Il conte Emanuele Cacherano di Bricherasio venne trovato morto il 3 ottobre 1904, durante il suo soggiorno al Castello di Agliè, ospite del duca Tommaso di Savoia-Genova e della moglie Isabella di Baviera. La causa della sua improvvisa scomparsa non è mai stata del tutto chiarita e, data l'austerità del luogo della sua morte, non vi fu alcuna indagine delle autorità. Alcuni storici riprendono ipotesi di natura popolare che si diffusero all'epoca della sua morte, attribuendola a un ipotetico suicidio d'onore, più o meno volontario, a causa d'una presunta relazione con una nobildonna d'alto rango di casa Savoia. Tuttavia, più probabilmente, la vera causa della sua scomparsa fu legata a motivi mai del tutto svelati e forse potrebbe anche far pensare ad un probabile omicidio su commissione.
Un'altra incongruenza si riscontrò nel brevissimo necrologio che gli dedicò il quotidiano La Stampa,[4] malgrado la notorietà del personaggio e le ampie pagine che il quotidiano torinese gli dedicava in vita. Persino il consiglio d'amministrazione della F.I.A.T., riunitosi proprio all'indomani della sua morte il 4 ottobre 1904, commemorò il defunto fondatore e vicepresidente Bricherasio definendolo semplicemente «amministratore zelante»: un omaggio stranamente sommesso e riduttivo per l'importanza del personaggio, consideraando anche l'usuale enfasi retorica tipica dell'epoca.

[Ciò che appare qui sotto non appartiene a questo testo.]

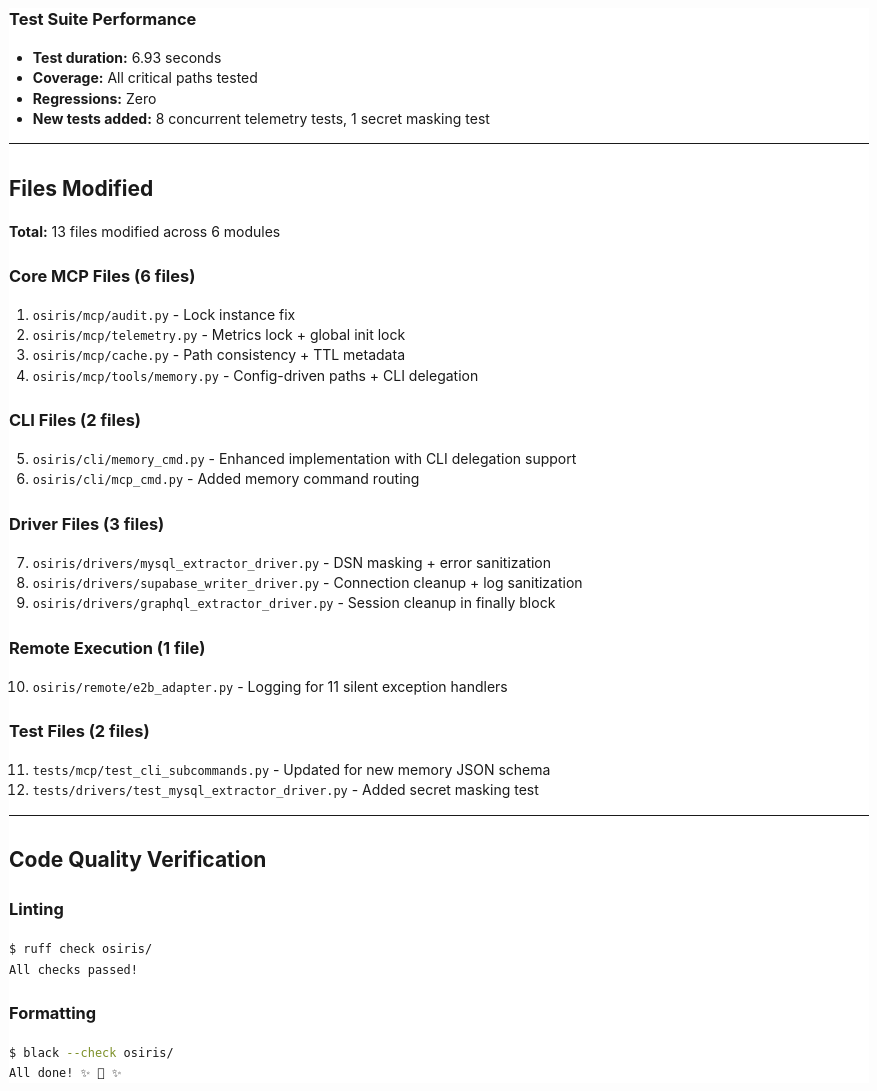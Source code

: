 ### Test Suite Performance
- **Test duration:** 6.93 seconds
- **Coverage:** All critical paths tested
- **Regressions:** Zero
- **New tests added:** 8 concurrent telemetry tests, 1 secret masking test

---

## Files Modified

**Total:** 13 files modified across 6 modules

### Core MCP Files (6 files)
1. `osiris/mcp/audit.py` - Lock instance fix
2. `osiris/mcp/telemetry.py` - Metrics lock + global init lock
3. `osiris/mcp/cache.py` - Path consistency + TTL metadata
4. `osiris/mcp/tools/memory.py` - Config-driven paths + CLI delegation

### CLI Files (2 files)
5. `osiris/cli/memory_cmd.py` - Enhanced implementation with CLI delegation support
6. `osiris/cli/mcp_cmd.py` - Added memory command routing

### Driver Files (3 files)
7. `osiris/drivers/mysql_extractor_driver.py` - DSN masking + error sanitization
8. `osiris/drivers/supabase_writer_driver.py` - Connection cleanup + log sanitization
9. `osiris/drivers/graphql_extractor_driver.py` - Session cleanup in finally block

### Remote Execution (1 file)
10. `osiris/remote/e2b_adapter.py` - Logging for 11 silent exception handlers

### Test Files (2 files)
11. `tests/mcp/test_cli_subcommands.py` - Updated for new memory JSON schema
12. `tests/drivers/test_mysql_extractor_driver.py` - Added secret masking test

---

## Code Quality Verification

### Linting
```bash
$ ruff check osiris/
All checks passed!
```

### Formatting
```bash
$ black --check osiris/
All done! ✨ 🍰 ✨
```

L'unico possibile depositario dei segreti di Bricherasio fu il capitano Caprilli, intimo amico della famiglia Bricherasio, che tuttavia morirà anch'egli tre anni dopo in circostanze altrettanto oscure, lasciando agli eredi il compito di bruciare il baule della sua corrispondenza e di seppellire le sue ceneri «quanto più vicino possibile al caro amico Emanuele», tumulato nella cappella di famiglia presso il Palazzo Bricherasio di Fubine.

Note[modifica | modifica wikitesto]

  1. ^ A.S.I. - Automotoclub Storico Italiano
  2. ^ Società Anonima Fabbrica Italiana di Automobili – Torino
  3. ^ Una corsa di ben 1.650 km, pari a 1.000 miglia. Dopo Torino la carovana toccò Genova, La Spezia, Firenze, Siena, Roma, Terni, Perugia, Fano, Rimini, Cesena, Bologna, Padova, Vicenza e Verona, per infine raggiungere il traguardo a Milano.
  4. ^ La Stampa - Consultazione Archivio - Home

Bibliografia[modifica | modifica wikitesto]

  • G. Caponetti, Quando l'automobile uccise la cavalleria, Marcos y Marcos, Milano, 2013.

Voci correlate[modifica | modifica wikitesto]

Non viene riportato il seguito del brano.